### Collected data
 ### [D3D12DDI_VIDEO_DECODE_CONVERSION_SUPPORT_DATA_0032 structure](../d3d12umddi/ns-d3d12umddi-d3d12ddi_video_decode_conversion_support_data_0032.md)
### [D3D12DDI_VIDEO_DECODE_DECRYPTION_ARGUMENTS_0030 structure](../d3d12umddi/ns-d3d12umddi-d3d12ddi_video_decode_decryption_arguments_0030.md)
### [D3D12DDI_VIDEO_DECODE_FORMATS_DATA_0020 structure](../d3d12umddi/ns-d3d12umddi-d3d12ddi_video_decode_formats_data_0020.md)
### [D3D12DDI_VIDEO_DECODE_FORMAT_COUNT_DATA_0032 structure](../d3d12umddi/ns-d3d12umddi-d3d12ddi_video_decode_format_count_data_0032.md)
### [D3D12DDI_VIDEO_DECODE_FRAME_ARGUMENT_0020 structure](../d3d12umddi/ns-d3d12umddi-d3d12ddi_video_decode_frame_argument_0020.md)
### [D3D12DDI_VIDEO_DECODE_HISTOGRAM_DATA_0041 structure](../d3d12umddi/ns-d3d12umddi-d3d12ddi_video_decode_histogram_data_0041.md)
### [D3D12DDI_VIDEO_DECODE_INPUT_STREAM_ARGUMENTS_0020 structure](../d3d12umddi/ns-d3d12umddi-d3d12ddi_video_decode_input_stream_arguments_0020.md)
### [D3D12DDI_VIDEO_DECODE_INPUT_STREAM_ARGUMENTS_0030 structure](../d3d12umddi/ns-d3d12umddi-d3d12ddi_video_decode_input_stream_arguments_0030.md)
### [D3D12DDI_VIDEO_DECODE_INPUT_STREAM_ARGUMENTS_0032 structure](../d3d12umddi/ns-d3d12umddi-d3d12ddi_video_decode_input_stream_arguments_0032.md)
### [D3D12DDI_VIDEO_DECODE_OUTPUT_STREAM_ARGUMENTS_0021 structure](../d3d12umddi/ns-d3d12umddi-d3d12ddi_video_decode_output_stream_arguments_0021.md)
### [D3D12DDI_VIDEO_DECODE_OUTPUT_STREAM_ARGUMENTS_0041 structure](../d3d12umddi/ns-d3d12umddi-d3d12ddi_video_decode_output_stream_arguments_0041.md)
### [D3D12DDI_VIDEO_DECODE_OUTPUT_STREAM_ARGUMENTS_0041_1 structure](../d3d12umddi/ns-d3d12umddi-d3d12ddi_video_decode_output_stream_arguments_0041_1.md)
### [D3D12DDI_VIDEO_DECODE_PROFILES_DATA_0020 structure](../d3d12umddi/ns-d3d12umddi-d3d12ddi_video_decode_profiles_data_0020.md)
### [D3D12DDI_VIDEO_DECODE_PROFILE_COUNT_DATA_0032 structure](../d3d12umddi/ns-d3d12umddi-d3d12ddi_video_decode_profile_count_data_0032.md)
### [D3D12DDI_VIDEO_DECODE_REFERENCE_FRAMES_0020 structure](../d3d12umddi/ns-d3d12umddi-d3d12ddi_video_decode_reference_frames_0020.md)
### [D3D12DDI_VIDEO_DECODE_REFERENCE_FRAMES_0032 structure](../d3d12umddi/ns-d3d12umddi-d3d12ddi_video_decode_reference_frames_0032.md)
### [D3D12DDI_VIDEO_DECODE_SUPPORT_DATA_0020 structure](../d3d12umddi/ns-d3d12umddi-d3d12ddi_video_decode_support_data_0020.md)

### Problem details
Could you repeat every record word for word?

### Exercise output
 ### [D3D12DDI_VIDEO_DECODE_CONVERSION_SUPPORT_DATA_0032 structure](../d3d12umddi/ns-d3d12umddi-d3d12ddi_video_decode_conversion_support_data_0032.md)
### [D3D12DDI_VIDEO_DECODE_DECRYPTION_ARGUMENTS_0030 structure](../d3d12umddi/ns-d3d12umddi-d3d12ddi_video_decode_decryption_arguments_0030.md)
### [D3D12DDI_VIDEO_DECODE_FORMATS_DATA_0020 structure](../d3d12umddi/ns-d3d12umddi-d3d12ddi_video_decode_formats_data_0020.md)
### [D3D12DDI_VIDEO_DECODE_FORMAT_COUNT_DATA_0032 structure](../d3d12umddi/ns-d3d12umddi-d3d12ddi_video_decode_format_count_data_0032.md)
### [D3D12DDI_VIDEO_DECODE_FRAME_ARGUMENT_0020 structure](../d3d12umddi/ns-d3d12umddi-d3d12ddi_video_decode_frame_argument_0020.md)
### [D3D12DDI_VIDEO_DECODE_HISTOGRAM_DATA_0041 structure](../d3d12umddi/ns-d3d12umddi-d3d12ddi_video_decode_histogram_data_0041.md)
### [D3D12DDI_VIDEO_DECODE_INPUT_STREAM_ARGUMENTS_0020 structure](../d3d12umddi/ns-d3d12umddi-d3d12ddi_video_decode_input_stream_arguments_0020.md)
### [D3D12DDI_VIDEO_DECODE_INPUT_STREAM_ARGUMENTS_0030 structure](../d3d12umddi/ns-d3d12umddi-d3d12ddi_video_decode_input_stream_arguments_0030.md)
### [D3D12DDI_VIDEO_DECODE_INPUT_STREAM_ARGUMENTS_0032 structure](../d3d12umddi/ns-d3d12umddi-d3d12ddi_video_decode_input_stream_arguments_0032.md)
### [D3D12DDI_VIDEO_DECODE_OUTPUT_STREAM_ARGUMENTS_0021 structure](../d3d12umddi/ns-d3d12umddi-d3d12ddi_video_decode_output_stream_arguments_0021.md)
### [D3D12DDI_VIDEO_DECODE_OUTPUT_STREAM_ARGUMENTS_0041 structure](../d3d12umddi/ns-d3d12umddi-d3d12ddi_video_decode_output_stream_arguments_0041.md)
### [D3D12DDI_VIDEO_DECODE_OUTPUT_STREAM_ARGUMENTS_0041_1 structure](../d3d12umddi/ns-d3d12umddi-d3d12ddi_video_decode_output_stream_arguments_0041_1.md)
### [D3D12DDI_VIDEO_DECODE_PROFILES_DATA_0020 structure](../d3d12umddi/ns-d3d12umddi-d3d12ddi_video_decode_profiles_data_0020.md)
### [D3D12DDI_VIDEO_DECODE_PROFILE_COUNT_DATA_0032 structure](../d3d12umddi/ns-d3d12umddi-d3d12ddi_video_decode_profile_count_data_0032.md)
### [D3D12DDI_VIDEO_DECODE_REFERENCE_FRAMES_0020 structure](../d3d12umddi/ns-d3d12umddi-d3d12ddi_video_decode_reference_frames_0020.md)
### [D3D12DDI_VIDEO_DECODE_REFERENCE_FRAMES_0032 structure](../d3d12umddi/ns-d3d12umddi-d3d12ddi_video_decode_reference_frames_0032.md)
### [D3D12DDI_VIDEO_DECODE_SUPPORT_DATA_0020 structure](../d3d12umddi/ns-d3d12umddi-d3d12ddi_video_decode_support_data_0020.md)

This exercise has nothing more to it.